__Work item__
Would you please copy every line below that includes the string "armDisarm"?
[Opening Source data section]
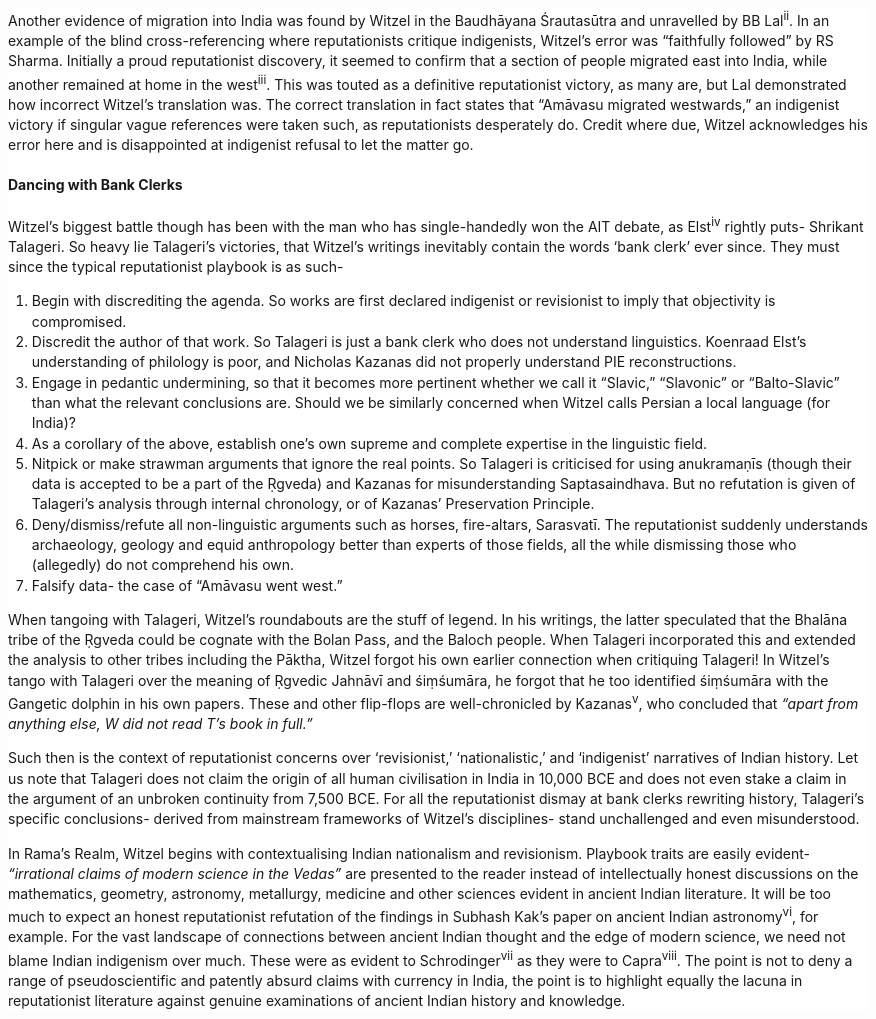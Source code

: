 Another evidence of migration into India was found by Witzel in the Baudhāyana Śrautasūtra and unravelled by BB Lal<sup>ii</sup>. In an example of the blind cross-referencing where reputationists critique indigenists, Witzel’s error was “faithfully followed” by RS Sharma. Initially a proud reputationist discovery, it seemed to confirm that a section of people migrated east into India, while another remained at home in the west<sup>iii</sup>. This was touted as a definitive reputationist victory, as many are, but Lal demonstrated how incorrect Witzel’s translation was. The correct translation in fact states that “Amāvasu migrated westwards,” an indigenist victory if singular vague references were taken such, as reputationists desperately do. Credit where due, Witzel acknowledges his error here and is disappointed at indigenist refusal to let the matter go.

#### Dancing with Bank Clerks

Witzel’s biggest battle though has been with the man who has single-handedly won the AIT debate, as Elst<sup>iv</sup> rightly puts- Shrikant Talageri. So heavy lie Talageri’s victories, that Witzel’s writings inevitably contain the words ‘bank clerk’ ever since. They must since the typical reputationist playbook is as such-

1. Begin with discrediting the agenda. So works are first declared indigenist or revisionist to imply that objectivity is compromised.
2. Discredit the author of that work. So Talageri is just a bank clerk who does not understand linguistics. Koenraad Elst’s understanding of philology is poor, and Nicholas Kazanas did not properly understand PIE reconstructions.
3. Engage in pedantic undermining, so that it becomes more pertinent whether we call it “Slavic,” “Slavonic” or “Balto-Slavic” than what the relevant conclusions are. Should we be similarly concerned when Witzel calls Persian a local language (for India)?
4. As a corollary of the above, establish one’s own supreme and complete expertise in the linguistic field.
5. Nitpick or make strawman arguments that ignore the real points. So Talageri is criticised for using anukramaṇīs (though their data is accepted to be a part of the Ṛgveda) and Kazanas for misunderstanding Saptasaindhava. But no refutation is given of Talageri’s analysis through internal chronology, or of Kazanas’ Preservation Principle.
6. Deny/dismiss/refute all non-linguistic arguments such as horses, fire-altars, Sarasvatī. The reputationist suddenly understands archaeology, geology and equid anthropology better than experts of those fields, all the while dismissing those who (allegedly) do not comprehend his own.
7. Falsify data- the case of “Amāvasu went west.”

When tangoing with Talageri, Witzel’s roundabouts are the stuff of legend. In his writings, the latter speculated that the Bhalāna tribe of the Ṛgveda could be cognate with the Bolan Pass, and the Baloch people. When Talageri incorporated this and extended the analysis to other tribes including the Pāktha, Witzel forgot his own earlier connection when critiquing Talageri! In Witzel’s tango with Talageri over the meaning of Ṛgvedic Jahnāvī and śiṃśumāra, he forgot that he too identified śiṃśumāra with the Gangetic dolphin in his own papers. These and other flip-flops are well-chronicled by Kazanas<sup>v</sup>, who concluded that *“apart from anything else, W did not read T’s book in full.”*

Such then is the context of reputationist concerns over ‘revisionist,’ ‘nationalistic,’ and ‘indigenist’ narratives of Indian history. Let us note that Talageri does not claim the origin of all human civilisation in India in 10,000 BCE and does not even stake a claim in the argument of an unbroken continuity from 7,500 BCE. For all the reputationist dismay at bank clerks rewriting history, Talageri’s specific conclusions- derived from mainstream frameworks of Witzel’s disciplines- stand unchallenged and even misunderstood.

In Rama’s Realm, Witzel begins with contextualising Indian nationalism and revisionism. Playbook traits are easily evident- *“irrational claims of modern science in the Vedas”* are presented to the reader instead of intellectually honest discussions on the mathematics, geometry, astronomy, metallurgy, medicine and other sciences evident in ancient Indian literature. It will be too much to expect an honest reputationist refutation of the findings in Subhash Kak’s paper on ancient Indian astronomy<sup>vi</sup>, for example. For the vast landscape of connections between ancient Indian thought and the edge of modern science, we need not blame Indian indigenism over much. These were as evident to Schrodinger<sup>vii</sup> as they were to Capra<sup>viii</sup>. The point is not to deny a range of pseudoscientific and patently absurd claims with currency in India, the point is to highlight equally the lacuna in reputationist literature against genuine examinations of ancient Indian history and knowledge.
[Closing Source data section]
[Opening Source data section]
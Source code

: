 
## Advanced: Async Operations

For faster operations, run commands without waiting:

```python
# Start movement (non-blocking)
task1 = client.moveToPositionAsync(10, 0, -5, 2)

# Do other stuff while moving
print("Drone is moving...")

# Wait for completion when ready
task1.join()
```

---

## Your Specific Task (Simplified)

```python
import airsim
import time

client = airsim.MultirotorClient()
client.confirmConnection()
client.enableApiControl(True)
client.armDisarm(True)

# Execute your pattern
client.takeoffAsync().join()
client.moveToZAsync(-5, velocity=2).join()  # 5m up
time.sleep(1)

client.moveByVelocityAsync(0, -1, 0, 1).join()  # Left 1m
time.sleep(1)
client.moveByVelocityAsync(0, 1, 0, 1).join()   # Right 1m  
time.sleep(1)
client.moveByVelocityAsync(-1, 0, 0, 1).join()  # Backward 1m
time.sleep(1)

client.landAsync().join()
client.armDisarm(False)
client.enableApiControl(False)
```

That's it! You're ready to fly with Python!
[Closing Source data section]
__Output for this task__
client.armDisarm(True)
client.armDisarm(False)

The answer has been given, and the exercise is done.